Steve Zacks, Laver Cup CEO, says now was a good time to implement a true future-minded bid process. Early in the event’s history organizers were learning what made the experience special, but now they understand what makes a successful event. “The goal is to name these locations much further in advance than we did in the past and create more value and to be able to plan ahead,” he says. “It has worked out really well.”
MORE: Laver Cup Is Bringing Unique Brand Of Tennis To Boston
In total, Laver Cup received 60 bids for each of the two different geographies (Europe and the rest of the world).
Moving the rest of the world location out of the United States was also important. “Our plan always has been to take the event all over the world,” Zacks says. “The mission is to bring tennis to new places.”
But moving beyond the U.S. had to wait. The 2018 bids for Chicago and Boston were just so strong, Laver Cup didn’t want to pass on the opportunity in both locations. And since both Chicago and Boston fit the mold of world-class cities without a strong current presence in tennis, organizers decided to host in the United States twice before moving beyond the country.
The Vancouver selection, though, signals that step away from the U.S. Along with a world-class arena to host an event—Rogers Arena plays host to major concerts and the NHL’s Canucks—Zacks says they look for a strong business center and a great travel destination. “Going to the Laver Cup isn’t just an experience about the tennis,’ he says. “Vancouver is a really incredible place and a place that a lot of fans may not necessarily have been to.” And with a strong history of world-level events—Vancouver hosted the 2010 Winter Olympics and the 2015 FIFA Women’s World Cup—the Laver Cup has great confidence and experienced partners.
Berlin has been on the Laver Cup map for years. Early in the event, Berlin showed interest, but with projects around Mercedes-Benz Arena, Zacks says they knew waiting for the opening of both a new plaza full of restaurants and shopping and a new music hall made the most sense. “It became clear that Berlin and that arena were going to be fabulous,” he says, “it just would be better to do it later.” Later is 2024.
As Laver Cup continues to evaluate host sites for 2025 and 2026 based on the bids already received, Zacks says the interplay between the event and sponsors is always a factor in deciding a new location.

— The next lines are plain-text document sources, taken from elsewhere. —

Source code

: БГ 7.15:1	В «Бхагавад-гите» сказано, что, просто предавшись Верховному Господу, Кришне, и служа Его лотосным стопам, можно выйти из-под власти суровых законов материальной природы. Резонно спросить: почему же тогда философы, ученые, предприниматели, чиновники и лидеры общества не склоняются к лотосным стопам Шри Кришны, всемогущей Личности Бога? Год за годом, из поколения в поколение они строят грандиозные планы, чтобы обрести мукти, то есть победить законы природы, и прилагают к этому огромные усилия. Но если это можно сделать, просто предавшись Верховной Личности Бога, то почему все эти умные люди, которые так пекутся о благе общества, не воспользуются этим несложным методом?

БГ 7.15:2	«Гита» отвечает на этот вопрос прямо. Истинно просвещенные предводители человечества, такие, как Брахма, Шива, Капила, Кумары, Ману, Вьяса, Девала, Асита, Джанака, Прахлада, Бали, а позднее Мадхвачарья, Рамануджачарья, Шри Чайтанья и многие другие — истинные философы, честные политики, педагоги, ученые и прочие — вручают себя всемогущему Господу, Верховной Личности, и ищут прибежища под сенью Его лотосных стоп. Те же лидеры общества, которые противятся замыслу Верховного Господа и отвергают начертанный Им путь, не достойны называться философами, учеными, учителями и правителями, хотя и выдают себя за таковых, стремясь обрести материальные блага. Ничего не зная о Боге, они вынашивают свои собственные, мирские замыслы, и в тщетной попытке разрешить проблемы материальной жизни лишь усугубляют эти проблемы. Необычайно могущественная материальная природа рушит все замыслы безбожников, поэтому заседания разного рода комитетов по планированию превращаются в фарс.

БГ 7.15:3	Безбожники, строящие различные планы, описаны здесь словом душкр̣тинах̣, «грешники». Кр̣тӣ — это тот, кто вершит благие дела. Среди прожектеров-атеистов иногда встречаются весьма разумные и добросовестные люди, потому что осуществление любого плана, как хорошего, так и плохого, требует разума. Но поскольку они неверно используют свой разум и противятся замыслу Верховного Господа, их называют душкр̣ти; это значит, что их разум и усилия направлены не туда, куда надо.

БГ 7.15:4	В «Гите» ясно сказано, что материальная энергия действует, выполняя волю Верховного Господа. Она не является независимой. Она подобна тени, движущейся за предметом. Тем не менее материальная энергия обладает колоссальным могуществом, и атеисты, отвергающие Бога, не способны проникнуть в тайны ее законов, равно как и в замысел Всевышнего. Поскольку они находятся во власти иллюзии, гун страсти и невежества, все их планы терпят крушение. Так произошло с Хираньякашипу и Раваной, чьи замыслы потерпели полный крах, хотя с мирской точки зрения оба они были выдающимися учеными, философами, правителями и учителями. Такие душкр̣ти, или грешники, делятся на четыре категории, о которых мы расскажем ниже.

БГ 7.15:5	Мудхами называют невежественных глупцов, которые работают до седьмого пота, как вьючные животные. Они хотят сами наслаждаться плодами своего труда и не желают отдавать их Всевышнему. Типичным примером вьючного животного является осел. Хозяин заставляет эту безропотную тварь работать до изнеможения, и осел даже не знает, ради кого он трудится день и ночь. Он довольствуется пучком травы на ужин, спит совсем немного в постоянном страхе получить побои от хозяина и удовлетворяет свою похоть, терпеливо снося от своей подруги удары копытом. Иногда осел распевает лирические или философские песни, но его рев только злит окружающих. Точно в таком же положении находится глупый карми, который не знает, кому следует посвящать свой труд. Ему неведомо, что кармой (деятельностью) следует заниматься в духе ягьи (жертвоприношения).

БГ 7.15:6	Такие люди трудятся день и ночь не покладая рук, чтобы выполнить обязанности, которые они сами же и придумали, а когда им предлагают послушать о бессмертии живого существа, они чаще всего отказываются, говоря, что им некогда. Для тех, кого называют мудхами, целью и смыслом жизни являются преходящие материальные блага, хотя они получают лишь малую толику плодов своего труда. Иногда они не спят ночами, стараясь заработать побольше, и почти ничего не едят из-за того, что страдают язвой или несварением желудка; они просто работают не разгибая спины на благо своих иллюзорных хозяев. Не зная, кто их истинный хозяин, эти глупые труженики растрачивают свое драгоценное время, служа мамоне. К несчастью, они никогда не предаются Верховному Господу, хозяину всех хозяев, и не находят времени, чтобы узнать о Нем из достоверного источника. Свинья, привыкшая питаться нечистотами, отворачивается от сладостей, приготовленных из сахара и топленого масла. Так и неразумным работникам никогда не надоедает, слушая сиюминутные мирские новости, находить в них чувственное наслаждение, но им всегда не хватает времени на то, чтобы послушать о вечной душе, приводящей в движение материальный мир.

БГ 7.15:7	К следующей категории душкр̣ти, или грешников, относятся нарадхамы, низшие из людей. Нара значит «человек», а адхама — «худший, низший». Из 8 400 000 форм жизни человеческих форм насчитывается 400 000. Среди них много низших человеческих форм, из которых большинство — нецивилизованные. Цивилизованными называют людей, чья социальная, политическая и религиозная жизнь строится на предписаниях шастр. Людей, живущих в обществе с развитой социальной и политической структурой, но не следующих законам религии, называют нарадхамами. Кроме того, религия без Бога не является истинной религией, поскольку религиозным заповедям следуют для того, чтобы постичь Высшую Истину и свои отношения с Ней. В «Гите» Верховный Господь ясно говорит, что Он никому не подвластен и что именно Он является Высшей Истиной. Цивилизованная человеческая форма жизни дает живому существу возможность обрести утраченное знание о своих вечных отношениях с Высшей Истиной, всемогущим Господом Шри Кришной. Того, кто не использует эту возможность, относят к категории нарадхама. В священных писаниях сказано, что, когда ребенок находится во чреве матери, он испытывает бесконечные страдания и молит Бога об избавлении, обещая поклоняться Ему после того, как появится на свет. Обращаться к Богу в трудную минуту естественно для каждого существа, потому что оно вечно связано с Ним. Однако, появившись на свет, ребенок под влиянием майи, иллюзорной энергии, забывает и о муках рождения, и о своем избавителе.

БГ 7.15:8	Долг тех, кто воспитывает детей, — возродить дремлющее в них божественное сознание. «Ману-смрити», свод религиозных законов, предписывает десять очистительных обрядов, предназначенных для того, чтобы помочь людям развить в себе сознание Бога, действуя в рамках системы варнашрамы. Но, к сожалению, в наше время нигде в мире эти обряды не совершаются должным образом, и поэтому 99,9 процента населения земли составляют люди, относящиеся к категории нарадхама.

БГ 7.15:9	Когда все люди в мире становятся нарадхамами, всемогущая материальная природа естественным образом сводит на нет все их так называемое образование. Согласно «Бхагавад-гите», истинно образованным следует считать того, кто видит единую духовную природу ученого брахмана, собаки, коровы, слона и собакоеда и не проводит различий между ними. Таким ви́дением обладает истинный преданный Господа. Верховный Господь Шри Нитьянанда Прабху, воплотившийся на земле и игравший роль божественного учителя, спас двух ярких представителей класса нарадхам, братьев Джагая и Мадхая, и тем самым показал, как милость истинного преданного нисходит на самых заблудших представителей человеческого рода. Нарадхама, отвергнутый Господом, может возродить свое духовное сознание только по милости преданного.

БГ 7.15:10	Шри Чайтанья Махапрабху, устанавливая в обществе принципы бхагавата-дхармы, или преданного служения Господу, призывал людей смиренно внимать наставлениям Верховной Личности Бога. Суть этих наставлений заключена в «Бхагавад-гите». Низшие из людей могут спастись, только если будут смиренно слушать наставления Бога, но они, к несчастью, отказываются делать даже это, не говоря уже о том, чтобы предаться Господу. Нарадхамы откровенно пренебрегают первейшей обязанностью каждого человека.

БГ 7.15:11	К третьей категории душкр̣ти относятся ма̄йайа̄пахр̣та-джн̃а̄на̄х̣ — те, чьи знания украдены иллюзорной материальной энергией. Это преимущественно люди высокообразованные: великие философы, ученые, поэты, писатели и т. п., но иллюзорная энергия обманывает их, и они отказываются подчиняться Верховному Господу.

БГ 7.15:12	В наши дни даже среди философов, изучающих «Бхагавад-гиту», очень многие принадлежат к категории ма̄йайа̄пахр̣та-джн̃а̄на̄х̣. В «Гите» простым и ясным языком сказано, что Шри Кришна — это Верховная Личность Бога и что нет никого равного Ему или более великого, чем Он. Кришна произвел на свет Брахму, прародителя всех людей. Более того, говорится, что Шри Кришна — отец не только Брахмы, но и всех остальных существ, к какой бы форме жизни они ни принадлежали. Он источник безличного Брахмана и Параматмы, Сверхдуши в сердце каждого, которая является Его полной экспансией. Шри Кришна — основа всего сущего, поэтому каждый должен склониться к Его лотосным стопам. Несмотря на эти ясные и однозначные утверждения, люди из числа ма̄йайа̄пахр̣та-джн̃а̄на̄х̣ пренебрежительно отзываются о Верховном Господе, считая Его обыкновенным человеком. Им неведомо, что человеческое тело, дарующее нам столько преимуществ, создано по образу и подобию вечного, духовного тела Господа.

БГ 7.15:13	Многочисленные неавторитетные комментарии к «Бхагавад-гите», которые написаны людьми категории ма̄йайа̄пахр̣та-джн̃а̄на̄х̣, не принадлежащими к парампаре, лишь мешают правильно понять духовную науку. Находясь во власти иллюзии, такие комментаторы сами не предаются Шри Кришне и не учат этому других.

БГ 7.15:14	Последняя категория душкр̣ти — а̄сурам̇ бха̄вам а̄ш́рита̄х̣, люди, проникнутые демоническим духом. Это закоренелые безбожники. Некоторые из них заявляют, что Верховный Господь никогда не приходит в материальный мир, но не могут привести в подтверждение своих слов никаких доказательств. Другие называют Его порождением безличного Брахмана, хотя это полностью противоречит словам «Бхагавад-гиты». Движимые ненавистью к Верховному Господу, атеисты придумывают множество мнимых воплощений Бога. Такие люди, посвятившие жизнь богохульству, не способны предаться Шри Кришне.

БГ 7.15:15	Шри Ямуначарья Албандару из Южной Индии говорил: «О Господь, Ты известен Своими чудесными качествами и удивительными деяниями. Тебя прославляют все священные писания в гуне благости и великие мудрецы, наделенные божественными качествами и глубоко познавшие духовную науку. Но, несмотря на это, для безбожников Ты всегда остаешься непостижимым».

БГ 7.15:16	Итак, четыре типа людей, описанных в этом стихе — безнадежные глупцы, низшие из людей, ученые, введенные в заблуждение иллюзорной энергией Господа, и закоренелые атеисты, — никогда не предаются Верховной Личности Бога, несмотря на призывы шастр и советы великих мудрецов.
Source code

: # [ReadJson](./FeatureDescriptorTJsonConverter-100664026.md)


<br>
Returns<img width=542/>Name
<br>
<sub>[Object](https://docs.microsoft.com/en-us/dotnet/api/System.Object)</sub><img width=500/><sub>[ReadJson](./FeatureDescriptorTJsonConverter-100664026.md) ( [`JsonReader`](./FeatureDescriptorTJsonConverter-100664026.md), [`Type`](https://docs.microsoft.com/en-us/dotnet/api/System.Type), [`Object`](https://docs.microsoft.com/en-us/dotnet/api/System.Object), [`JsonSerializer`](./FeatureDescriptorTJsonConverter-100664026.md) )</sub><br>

Laver Cup has long had top-level sponsorship from Rolex, Mercedes-Benz and Credit Suisse, but look to court local partners as a unique chance for them to connect with fans of the event, entertain clients and be part of something distinct.
“We’ve been able to have so many blue-chip companies being part of the event and that’s been wonderful,” Federer says. “And I think they’ve seen also the class of the quality of the event.”
By having a three-day tournament that can bring together much of the tennis world—and 12 of the top men’s players on the tour—offers a different feel than one of the sport’s four major tournaments. “I think it’s so highly concentrated that over three days you can really have the best time and see old friends,” Federer says. “And I think that’s also one thing we were really able to achieve.”
With Laver Cup 2022 set for London, already folks in Germany and Canada can get excited about the next stops for the tournament. “Canada has a lot of positives going for it in the sport of tennis,” Godsick says. ” We are excited to go into that market that has a pulse for tennis and has a lot of energy—that creates something wonderful.”
“It’s like an All-Star weekend, but with intensity,” Federer says. “Because once a tennis player shows up, he always wants to win.”